薬を上手に利用する

 変形性ひざ関節症を根本的に治療する薬は、現在のところまだありません。一般的にはひざを温めたり冷やすなどの物理療法や、ひざの筋肉を鍛えて血液の流れをよくするストレッチなどの運動療法をおこなうことで、慢性的な痛みを緩和させたり、症状の進行を抑えます。しかし、病院では長く続く痛みや炎症に対し、より早く効果が期待できる薬を使用した治療法も併せておこないます。
 薬物療法には、飲み薬や塗り薬、貼り薬などの他、関節に直接投与する注射薬などもあり、医師が症状にあわせてこれらを組み合わせて処方し、治療していきます。薬を効果的に使用することで痛みが早くやわらぎ、快適な日常生活を送ることができます。
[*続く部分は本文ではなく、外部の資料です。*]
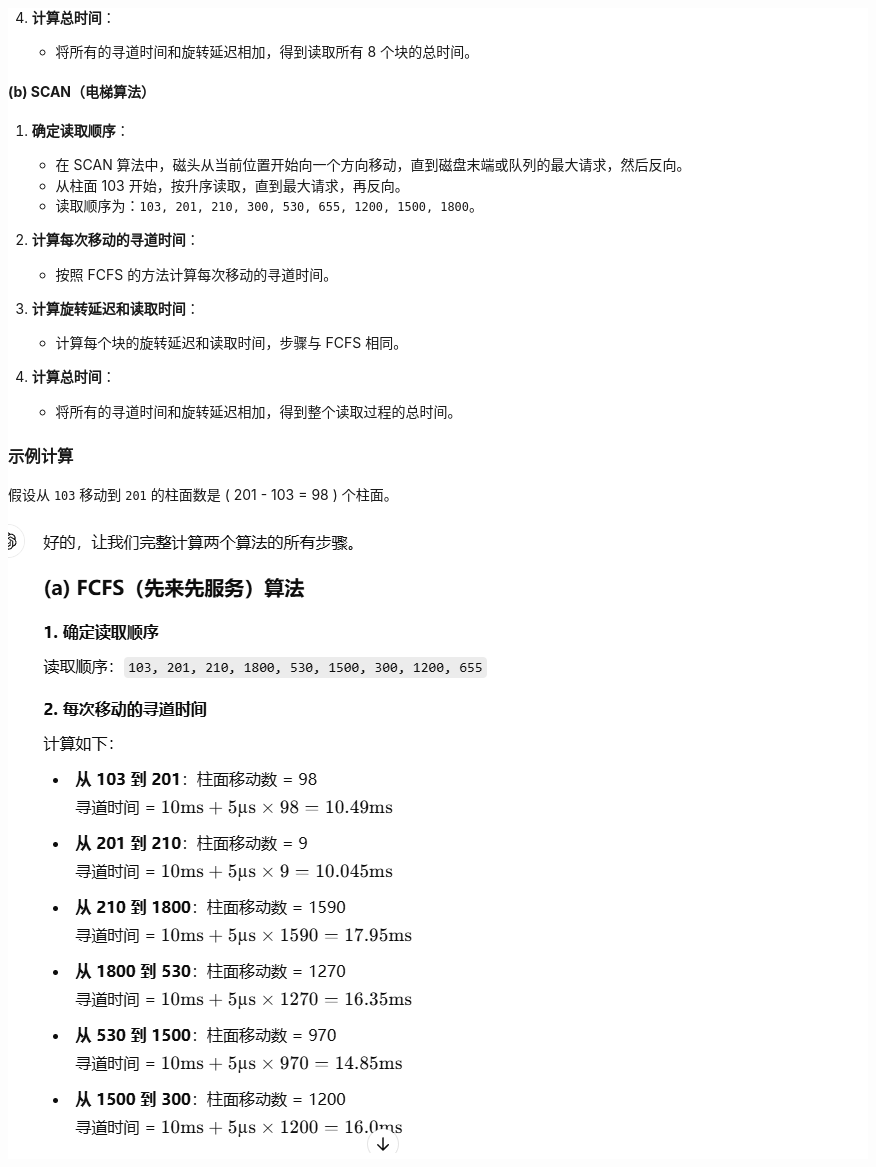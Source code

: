 4. **计算总时间**：
   
   - 将所有的寻道时间和旋转延迟相加，得到读取所有 8 个块的总时间。

#### (b) SCAN（电梯算法）

1. **确定读取顺序**：
   - 在 SCAN 算法中，磁头从当前位置开始向一个方向移动，直到磁盘末端或队列的最大请求，然后反向。
   - 从柱面 103 开始，按升序读取，直到最大请求，再反向。
   - 读取顺序为：`103, 201, 210, 300, 530, 655, 1200, 1500, 1800`。

2. **计算每次移动的寻道时间**：
   - 按照 FCFS 的方法计算每次移动的寻道时间。

3. **计算旋转延迟和读取时间**：
   - 计算每个块的旋转延迟和读取时间，步骤与 FCFS 相同。

4. **计算总时间**：
   - 将所有的寻道时间和旋转延迟相加，得到整个读取过程的总时间。

### 示例计算

假设从 `103` 移动到 `201` 的柱面数是 \( 201 - 103 = 98 \) 个柱面。

![image-20241102134147634](README.assets/image-20241102134147634.png)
 ただし、痛みが無くなったからといっても、病気が完治できたわけではないということを忘れないようにしましょう。
症状に応じて薬を服用する

 ひざの痛みの中には少し気になる程度の痛みから、歩くのが困難になる痛みまで、その症状はさまざまです。通常は、軽度の痛みの症状であれば外用薬の貼り薬や塗り薬を処方し、

回復がみられない場合は内服薬である消炎鎮痛剤を処方して症状の経過をみます。それでも痛みや炎症が続く場合は、坐薬や注射薬などの効き目の強い薬を処方します。